Polycystic ovarian syndrome (PCOS) is a very common endocrine disorder (1). Infertility in women with PCOS is due to oligoor anovulation. Several theories have been proposed to explain anovulation in PCOS women; one of these theories showed that follicular unresponsiveness is due to Insulin Resistance (IR) and compensatory hyperinsulinemia (2). It was found that IR occurs in the women with PCOS even if oral glucose tolerance test was normal and they have an increased risk of premature atherosclerosis and metabolic syndrome (3). Also, excess androgens in PCOS women have a direct vasoconstrictive effects on vascular tissues (4), thereby increasing vascular resistance. Therefore, PCOS women have an increased predisposition to atherosclerosis with resultant hardening and thickening of vessel walls (5), which may also result in increased systemic vascular resistance. Presumably diminished uterine blood flow seems to be one of the principal problems in the pathogenesis of infertility or sub-fertility in women with PCOS who have hyperandrogenism or are obese (6), and may be one of the mechanisms by which these women have reduced fecundity and an increased risk of aberrant pregnancy outcome (7, 8). Several studies and clinical trials introduced new therapies in this area and their main action was directed to increase the ovarian, endometrial and subendometrial blood flow aiming to enhance the process of ovulation, improve ovum quality and increase endometrial receptivity. Some studies have shown that nitric oxide (NO) plays a role in the mechanisms of ovulation, corpus luteum formation and implantation (9, 10). Others stated that vitamin E, L-arginine, or sildenafil citrate treatment improves uterine radial artery-RI and endometrial thickness and may be useful for the patients with a thin endometrium (11). The aim of this multicenter randomized controlled trial was to detect whether a vasodilator calcium channel blocker, amlodipine, could normalize the pre-ovulatory follicular blood flow and enhance follicular maturation in women with PCOS.

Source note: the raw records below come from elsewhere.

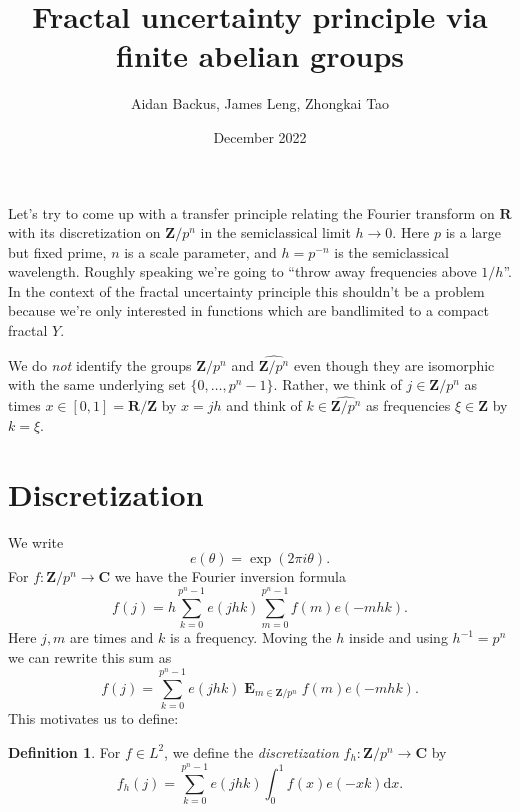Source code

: \documentclass[reqno,12pt,letterpaper]{amsart}
\title{Fractal uncertainty principle via finite abelian groups}
\author{Aidan Backus, James Leng, Zhongkai Tao}
\date{December 2022}
\newcommand{\ZZ}{\mathbf{Z}}
\newcommand{\RR}{\mathbf{R}}
\newcommand{\CC}{\mathbf{C}}
\DeclareMathOperator*{\Expect}{\mathbf E}
\newcommand{\dif}{\mathrm d}
\newcommand{\dfn}[1]{\emph{#1}\index{#1}}
\theoremstyle{definition}
\newtheorem{definition}[theorem]{Definition}
\numberwithin{equation}{section}
\begin{document}

\maketitle


Let's try to come up with a transfer principle relating the Fourier transform on $\RR$ with its discretization on $\ZZ/p^n$ in the semiclassical limit $h \to 0$.
Here $p$ is a large but fixed prime, $n$ is a scale parameter, and $h = p^{-n}$ is the semiclassical wavelength.
Roughly speaking we're going to ``throw away frequencies above $1/h$''. In the context of the fractal uncertainty principle this shouldn't be a problem because we're only interested in functions which are bandlimited to a compact fractal $Y$.

We do \emph{not} identify the groups $\ZZ/p^n$ and $\widehat{\ZZ/p^n}$ even though they are isomorphic with the same underlying set $\{0, \dots, p^n - 1\}$.
Rather, we think of $j \in \ZZ/p^n$ as times $x \in [0, 1] = \RR/\ZZ$ by $x = jh$ and think of $k \in \widehat{\ZZ/p^n}$ as frequencies $\xi \in \ZZ$ by $k = \xi$.

\section{Discretization}
We write 
$$e(\theta) = \exp(2\pi i\theta).$$
For $f: \ZZ/p^n \to \CC$ we have the Fourier inversion formula 
$$f(j) = h \sum_{k=0}^{p^n - 1} e(jhk) \sum_{m=0}^{p^n - 1} f(m) e(-mhk).$$
Here $j, m$ are times and $k$ is a frequency. Moving the $h$ inside and using $h^{-1} = p^n$ we can rewrite this sum as 
$$f(j) = \sum_{k=0}^{p^n - 1} e(jhk) \Expect_{m \in \ZZ/p^n} f(m) e(-mhk).$$
This motivates us to define:

\begin{definition}
For $f \in L^2$, we define the \dfn{discretization} $f_h: \ZZ/p^n \to \CC$ by
$$f_h(j) = \sum_{k=0}^{p^n - 1} e(jhk) \int_0^1 f(x) e(-xk) \dif x.$$
\end{definition}
\end{document}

This trial was conducted at the infertility clinics of Medical Research Centre of Excellence at the National Research Centre, Ain Shams University Maternity Hospital. It was conducted during the period from February to September 2013. The study was approved by Ethical Committee of the National Research Centre and registered with the Pan African Clinical Trial Registry. A total of 113 infertile women were seen and examined. Only sixty five infertile women with PCOS were recruited (Figure 1) with the inclusion criteria of age of ≥20 and ≤39 years, and body mass index (BMI) of ≤40 kg/m², infertility secondary to PCOS, as indicated by presence of at least two of the following criteria according to The Rotterdam consensus workshop (12); clinical hyperandrogenism (Ferriman Gallwey score>8) or biochemical hyperandrogenism (Elevated total/free testosterone), oligomenorrhea or oligo-ovulation, polycystic ovaries on ultrasound (≥12 follicles in one ovary or ovarian volume ≥10 cm3). Women were excluded from the study if they had other causes of infertility diagnosed during infertility workup; if they got pregnant, if they received more than 4 cycles of CC or any form of contraception in the previous year from recruitment. Hepatic, cardiac, and hypotensive (Blood pressure <90 0 mm/Hg) women were also ruled out from the study.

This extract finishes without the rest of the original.